-------- Exercise inputs --------

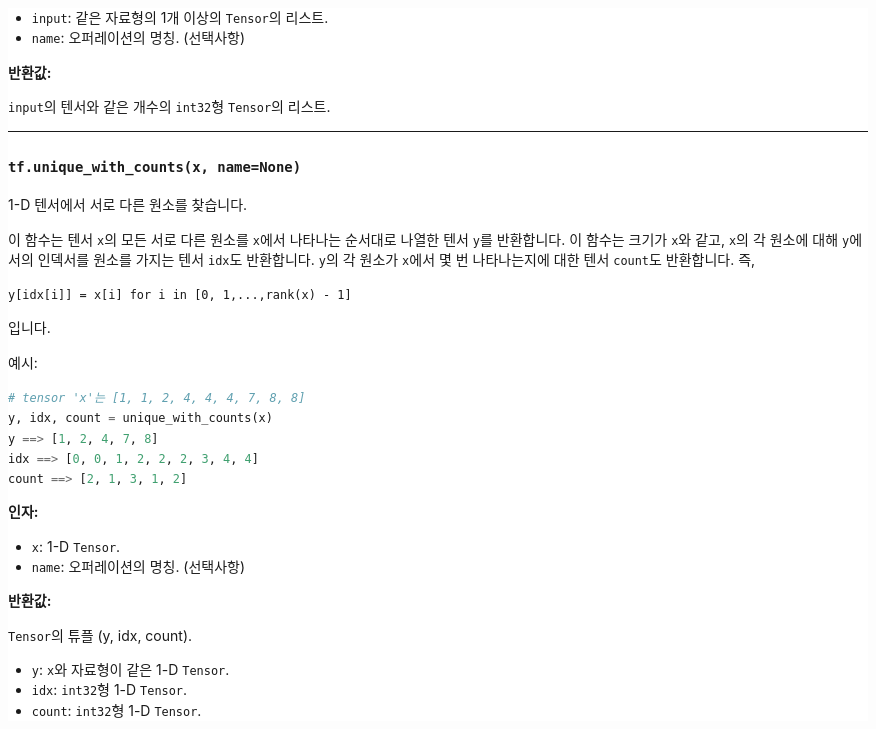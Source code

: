 * `input`: 같은 자료형의 1개 이상의 `Tensor`의 리스트.
* `name`: 오퍼레이션의 명칭. (선택사항)

**반환값:**

`input`의 텐서와 같은 개수의 `int32`형 `Tensor`의 리스트.

***

### `tf.unique_with_counts(x, name=None)` <a href="#unique_with_counts" id="unique_with_counts"></a>

1-D 텐서에서 서로 다른 원소를 찾습니다.

이 함수는 텐서 `x`의 모든 서로 다른 원소를 `x`에서 나타나는 순서대로 나열한 텐서 `y`를 반환합니다. 이 함수는 크기가 `x`와 같고, `x`의 각 원소에 대해 `y`에서의 인덱서를 원소를 가지는 텐서 `idx`도 반환합니다. `y`의 각 원소가 `x`에서 몇 번 나타나는지에 대한 텐서 `count`도 반환합니다. 즉,

`y[idx[i]] = x[i] for i in [0, 1,...,rank(x) - 1]`

입니다.

예시:

```python
# tensor 'x'는 [1, 1, 2, 4, 4, 4, 7, 8, 8]
y, idx, count = unique_with_counts(x)
y ==> [1, 2, 4, 7, 8]
idx ==> [0, 0, 1, 2, 2, 2, 3, 4, 4]
count ==> [2, 1, 3, 1, 2]
```

**인자:**

* `x`: 1-D `Tensor`.
* `name`: 오퍼레이션의 명칭. (선택사항)

**반환값:**

`Tensor`의 튜플 (y, idx, count).

* `y`: `x`와 자료형이 같은 1-D `Tensor`.
* `idx`: `int32`형 1-D `Tensor`.
* `count`: `int32`형 1-D `Tensor`.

--------

### Problem description
Set down each line from the line containing "(y, idx, count)." through the final line of the data, exactly and with nothing added.

### Finished task
`Tensor`의 튜플 (y, idx, count).

* `y`: `x`와 자료형이 같은 1-D `Tensor`.
* `idx`: `int32`형 1-D `Tensor`.
* `count`: `int32`형 1-D `Tensor`.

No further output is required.